Your objective: The lines to extract run from the first line of the entries through the line that contains "Le collection si"; reproduce exactly those lines and no others.

Records:
*** Block opens ***

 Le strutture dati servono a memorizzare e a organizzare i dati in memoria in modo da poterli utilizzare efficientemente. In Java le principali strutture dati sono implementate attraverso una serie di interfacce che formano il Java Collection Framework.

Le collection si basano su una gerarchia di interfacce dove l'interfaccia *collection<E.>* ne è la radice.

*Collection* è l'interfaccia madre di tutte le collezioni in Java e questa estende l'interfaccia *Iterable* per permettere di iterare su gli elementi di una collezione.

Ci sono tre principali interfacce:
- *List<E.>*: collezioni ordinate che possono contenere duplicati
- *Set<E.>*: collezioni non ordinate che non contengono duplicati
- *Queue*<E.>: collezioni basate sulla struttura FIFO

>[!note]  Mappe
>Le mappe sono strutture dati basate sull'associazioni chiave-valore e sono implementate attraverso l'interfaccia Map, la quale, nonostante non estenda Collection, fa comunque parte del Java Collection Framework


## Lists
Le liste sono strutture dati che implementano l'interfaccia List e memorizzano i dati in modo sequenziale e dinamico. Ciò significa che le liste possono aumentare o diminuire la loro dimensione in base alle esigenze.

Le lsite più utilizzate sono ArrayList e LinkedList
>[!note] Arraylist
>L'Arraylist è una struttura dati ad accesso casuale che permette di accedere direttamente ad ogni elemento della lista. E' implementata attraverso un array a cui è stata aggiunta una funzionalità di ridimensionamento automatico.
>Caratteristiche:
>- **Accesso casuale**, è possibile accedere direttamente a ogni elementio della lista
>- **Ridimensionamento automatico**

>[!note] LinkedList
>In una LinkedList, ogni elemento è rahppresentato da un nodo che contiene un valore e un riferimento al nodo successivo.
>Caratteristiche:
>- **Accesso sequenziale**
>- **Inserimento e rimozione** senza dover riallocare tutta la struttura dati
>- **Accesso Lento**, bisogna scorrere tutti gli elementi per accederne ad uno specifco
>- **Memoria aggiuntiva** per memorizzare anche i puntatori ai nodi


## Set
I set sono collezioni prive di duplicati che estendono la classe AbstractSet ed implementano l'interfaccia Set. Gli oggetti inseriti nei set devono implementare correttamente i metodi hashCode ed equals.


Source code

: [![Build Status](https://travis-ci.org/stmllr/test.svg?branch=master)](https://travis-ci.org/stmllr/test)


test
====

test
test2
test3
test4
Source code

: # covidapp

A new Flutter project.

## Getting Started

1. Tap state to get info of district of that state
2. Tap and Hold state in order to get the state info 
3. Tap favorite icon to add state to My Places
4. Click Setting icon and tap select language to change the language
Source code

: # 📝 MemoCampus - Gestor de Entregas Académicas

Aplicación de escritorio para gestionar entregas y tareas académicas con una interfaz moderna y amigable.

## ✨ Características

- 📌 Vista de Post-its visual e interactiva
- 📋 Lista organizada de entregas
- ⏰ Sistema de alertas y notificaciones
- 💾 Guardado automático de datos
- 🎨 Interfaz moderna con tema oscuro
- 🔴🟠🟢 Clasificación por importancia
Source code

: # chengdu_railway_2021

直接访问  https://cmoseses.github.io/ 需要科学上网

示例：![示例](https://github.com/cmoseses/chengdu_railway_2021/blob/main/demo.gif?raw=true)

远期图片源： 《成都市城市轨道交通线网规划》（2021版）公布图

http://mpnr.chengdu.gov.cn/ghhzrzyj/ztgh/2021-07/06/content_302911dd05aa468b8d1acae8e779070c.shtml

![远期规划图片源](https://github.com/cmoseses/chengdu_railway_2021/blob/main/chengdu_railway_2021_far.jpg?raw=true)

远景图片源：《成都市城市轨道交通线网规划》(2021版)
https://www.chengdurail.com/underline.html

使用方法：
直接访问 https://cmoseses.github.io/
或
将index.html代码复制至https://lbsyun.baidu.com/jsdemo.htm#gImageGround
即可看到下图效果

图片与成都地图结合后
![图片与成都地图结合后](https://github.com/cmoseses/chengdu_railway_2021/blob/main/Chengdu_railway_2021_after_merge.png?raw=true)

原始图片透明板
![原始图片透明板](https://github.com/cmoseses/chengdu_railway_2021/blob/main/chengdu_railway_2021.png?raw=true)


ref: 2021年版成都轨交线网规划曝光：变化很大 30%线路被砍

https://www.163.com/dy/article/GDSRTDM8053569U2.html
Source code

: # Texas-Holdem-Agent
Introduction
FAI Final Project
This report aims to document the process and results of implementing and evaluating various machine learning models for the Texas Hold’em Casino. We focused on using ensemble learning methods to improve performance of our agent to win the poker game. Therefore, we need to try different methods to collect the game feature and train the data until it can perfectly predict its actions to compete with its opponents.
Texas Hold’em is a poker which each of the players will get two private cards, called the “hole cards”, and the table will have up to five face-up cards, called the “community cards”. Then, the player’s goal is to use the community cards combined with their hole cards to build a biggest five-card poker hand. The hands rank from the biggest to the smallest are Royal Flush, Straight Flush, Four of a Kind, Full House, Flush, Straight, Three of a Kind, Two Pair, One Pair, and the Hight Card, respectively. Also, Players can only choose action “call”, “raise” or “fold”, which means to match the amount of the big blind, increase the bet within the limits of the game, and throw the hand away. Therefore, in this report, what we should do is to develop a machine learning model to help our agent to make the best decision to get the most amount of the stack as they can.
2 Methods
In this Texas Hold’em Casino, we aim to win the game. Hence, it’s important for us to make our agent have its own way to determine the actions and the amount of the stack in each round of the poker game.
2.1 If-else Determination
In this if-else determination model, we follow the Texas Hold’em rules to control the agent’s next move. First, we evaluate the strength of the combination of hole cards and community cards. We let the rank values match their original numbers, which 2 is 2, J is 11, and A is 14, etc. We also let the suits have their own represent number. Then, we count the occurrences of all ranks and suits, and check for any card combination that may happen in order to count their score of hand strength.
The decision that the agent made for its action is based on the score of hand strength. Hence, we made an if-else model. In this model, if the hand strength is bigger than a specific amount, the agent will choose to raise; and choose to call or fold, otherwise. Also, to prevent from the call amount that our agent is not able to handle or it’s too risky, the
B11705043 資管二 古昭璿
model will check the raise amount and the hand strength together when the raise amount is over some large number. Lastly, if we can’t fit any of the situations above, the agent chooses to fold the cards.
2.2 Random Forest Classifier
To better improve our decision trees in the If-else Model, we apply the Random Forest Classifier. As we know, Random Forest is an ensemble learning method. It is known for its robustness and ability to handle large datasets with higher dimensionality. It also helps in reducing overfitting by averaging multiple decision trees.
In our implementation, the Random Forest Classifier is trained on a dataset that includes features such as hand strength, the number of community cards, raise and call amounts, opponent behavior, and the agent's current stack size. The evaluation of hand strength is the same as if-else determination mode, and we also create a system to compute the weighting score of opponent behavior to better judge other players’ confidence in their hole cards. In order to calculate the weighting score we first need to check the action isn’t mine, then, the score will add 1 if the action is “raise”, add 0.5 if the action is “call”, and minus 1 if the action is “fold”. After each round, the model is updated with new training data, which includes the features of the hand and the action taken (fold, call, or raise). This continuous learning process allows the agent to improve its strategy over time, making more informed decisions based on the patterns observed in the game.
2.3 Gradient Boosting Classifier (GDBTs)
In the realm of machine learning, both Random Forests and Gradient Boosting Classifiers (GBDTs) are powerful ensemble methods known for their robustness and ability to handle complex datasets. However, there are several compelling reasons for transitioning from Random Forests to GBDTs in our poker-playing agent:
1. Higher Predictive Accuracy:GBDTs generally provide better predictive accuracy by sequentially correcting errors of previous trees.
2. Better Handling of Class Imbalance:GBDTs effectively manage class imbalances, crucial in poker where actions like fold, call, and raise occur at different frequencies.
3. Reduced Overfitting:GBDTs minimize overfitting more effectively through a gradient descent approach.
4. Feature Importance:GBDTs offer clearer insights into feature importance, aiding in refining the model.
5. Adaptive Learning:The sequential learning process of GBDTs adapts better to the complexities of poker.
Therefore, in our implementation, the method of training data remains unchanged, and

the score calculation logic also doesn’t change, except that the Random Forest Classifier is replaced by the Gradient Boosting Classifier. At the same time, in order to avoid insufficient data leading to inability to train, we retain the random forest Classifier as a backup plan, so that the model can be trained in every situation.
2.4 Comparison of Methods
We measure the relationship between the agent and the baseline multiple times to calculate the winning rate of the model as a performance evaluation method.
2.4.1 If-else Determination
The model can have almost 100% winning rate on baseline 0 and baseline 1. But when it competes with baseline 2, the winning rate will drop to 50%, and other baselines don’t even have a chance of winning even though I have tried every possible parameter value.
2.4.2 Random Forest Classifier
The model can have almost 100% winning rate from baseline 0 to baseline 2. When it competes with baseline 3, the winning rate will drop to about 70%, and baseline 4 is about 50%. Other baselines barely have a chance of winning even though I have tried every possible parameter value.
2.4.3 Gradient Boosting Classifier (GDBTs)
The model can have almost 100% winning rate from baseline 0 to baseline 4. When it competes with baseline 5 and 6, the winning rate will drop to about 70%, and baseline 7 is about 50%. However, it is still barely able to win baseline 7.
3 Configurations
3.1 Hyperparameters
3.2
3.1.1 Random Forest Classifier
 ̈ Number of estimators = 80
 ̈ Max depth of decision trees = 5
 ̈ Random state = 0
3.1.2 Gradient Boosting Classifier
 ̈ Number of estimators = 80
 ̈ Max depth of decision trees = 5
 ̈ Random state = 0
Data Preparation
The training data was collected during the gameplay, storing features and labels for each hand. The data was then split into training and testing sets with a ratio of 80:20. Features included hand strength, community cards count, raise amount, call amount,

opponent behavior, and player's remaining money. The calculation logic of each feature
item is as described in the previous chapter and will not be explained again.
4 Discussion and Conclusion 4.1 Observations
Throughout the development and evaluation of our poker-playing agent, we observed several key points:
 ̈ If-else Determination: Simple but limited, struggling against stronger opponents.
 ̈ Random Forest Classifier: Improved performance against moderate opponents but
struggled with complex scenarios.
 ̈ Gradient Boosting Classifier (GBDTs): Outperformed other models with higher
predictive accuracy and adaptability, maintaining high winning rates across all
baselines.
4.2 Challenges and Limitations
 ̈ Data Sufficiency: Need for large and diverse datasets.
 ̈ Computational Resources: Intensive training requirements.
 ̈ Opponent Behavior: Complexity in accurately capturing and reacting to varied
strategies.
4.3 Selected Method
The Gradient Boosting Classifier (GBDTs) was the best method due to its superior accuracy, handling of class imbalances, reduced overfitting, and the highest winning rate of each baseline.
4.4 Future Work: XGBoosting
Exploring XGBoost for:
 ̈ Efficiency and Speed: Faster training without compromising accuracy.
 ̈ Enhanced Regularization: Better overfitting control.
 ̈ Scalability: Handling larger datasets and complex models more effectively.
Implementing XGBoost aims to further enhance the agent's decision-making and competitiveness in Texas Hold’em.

*** Block closes ***

Result:
 Le strutture dati servono a memorizzare e a organizzare i dati in memoria in modo da poterli utilizzare efficientemente. In Java le principali strutture dati sono implementate attraverso una serie di interfacce che formano il Java Collection Framework.

Le collection si basano su una gerarchia di interfacce dove l'interfaccia *collection<E.>* ne è la radice.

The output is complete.